In examples, memory 504 includes main memory for storing instructions for processor 502 to execute or data for processor 502 to operate on. As an example, and not by way of limitation, computer system 500 may load instructions from storage 506 or another source (such as, for example, another computer system 500) to memory 504. Processor 502 may then load the instructions from memory 504 to an internal register or internal cache. To execute the instructions, processor 502 may retrieve the instructions from the internal register or internal cache and decode them. During or after execution of the instructions, processor 502 may write one or more results (which may be intermediate or final results) to the internal register or internal cache. Processor 502 may then write one or more of those results to memory 504. In particular embodiments, processor 502 executes only instructions in one or more internal registers or internal caches or in memory 504 (as opposed to storage 506 or elsewhere) and operates only on data in one or more internal registers or internal caches or in memory 504 (as opposed to storage 506 or elsewhere). One or more memory buses (which may each include an address bus and a data bus) may couple processor 502 to memory 504. Bus 512 may include one or more memory buses, as described below. In examples, one or more memory management units (MMUs) reside between processor 502 and memory 504 and facilitate accesses to memory 504 requested by processor 502. In particular embodiments, memory 504 includes random access memory (RAM). This RAM may be volatile memory, where appropriate. Where appropriate, this RAM may be dynamic RAM (DRAM) or static RAM (SRAM). Moreover, where appropriate, this RAM may be single-ported or multi-ported RAM. This disclosure contemplates any suitable RAM. Memory 504 may include one or more memories 504, where appropriate. Although this disclosure describes and illustrates particular memory, this disclosure contemplates any suitable memory.

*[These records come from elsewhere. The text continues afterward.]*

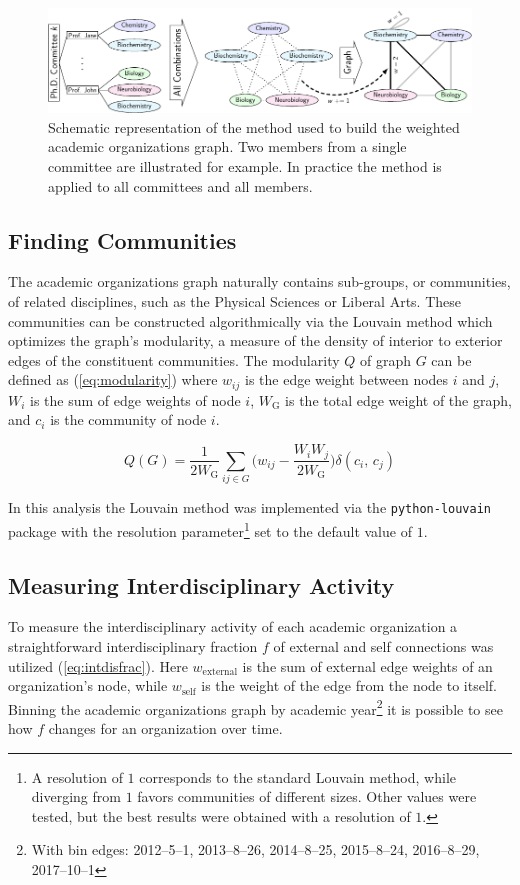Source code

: \documentclass[notitlepage,aps,prd,nofootinbib]{revtex4-1}
\begin{document}
\begin{figure}[!htb]\centering
  \includegraphics[width=\textwidth]{../poster/tikzout/vis_challenge_2018_poster-matthew_epland-figure0.pdf}
  \caption{Schematic representation of the method used to build the weighted academic organizations graph. Two members from a single committee are illustrated for example. In practice the method is applied to all committees and all members.}
  \label{fig:method_schematic}
\end{figure}


\subsection{Finding Communities}
The academic organizations graph naturally contains sub-groups, or communities, of related disciplines, such as the Physical Sciences or Liberal Arts. These communities can be constructed algorithmically via the Louvain method \cite{louvain} which optimizes the graph's modularity, a measure of the density of interior to exterior edges of the constituent communities. The modularity $Q$ of graph $G$ can be defined as (\ref{eq:modularity}) where $w_{ij}$ is the edge weight between nodes $i$ and $j$, $W_{i}$ is the sum of edge weights of node $i$, $W_{\mathrm{G}}$ is the total edge weight of the graph, and $c_{i}$ is the community of node $i$.

\begin{equation} \label{eq:modularity}
Q\left(G\right) = \frac{1}{2 W_{\mathrm{G}}} \sum_{ij \in G} \bigg(w_{ij} - \frac{W_{i} W_{j}}{2 W_{\mathrm{G}}}\bigg) \delta\left(c_{i},\,c_{j}\right)
\end{equation}

In this analysis the Louvain method was implemented via the \texttt{python-louvain} package \cite{python-louvain} with the resolution parameter\footnote{A resolution of $1$ corresponds to the standard Louvain method, while diverging from $1$ favors communities of different sizes. Other values were tested, but the best results were obtained with a resolution of $1$.} set to the default value of $1$.


\subsection{Measuring Interdisciplinary Activity}
To measure the interdisciplinary activity of each academic organization a straightforward interdisciplinary fraction $f$ of external and self connections was utilized (\ref{eq:intdisfrac}). Here $w_{\text{external}}$ is the sum of external edge weights of an organization's node, while $w_{\text{self}}$ is the weight of the edge from the node to itself. Binning the academic organizations graph by academic year\footnote{With bin edges: 2012--5--1, 2013--8--26, 2014--8--25, 2015--8--24, 2016--8--29, 2017--10--1} it is possible to see how $f$ changes for an organization over time.
\end{document}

In examples, storage 506 includes mass storage for data or instructions. As an example, and not by way of limitation, storage 506 may include a hard disk drive (HDD), a floppy disk drive, flash memory, an optical disc, a magneto-optical disc, magnetic tape, or a Universal Serial Bus (USB) drive or a combination of two or more of these. Storage 506 may include removable or non-removable (or fixed) media, where appropriate. Storage 506 may be internal or external to computer system 500, where appropriate. In examples, storage 506 is non-volatile, solid-state memory. In particular embodiments, storage 506 includes read-only memory (ROM). Where appropriate, this ROM may be mask-programmed ROM, programmable ROM (PROM), erasable PROM (EPROM), electrically erasable PROM (EEPROM), electrically alterable ROM (EAROM), or flash memory or a combination of two or more of these. This disclosure contemplates mass storage 506 taking any suitable physical form. Storage 506 may include one or more storage control units facilitating communication between processor 502 and storage 506, where appropriate. Where appropriate, storage 506 may include one or more storages 506. Although this disclosure describes and illustrates particular storage, this disclosure contemplates any suitable storage.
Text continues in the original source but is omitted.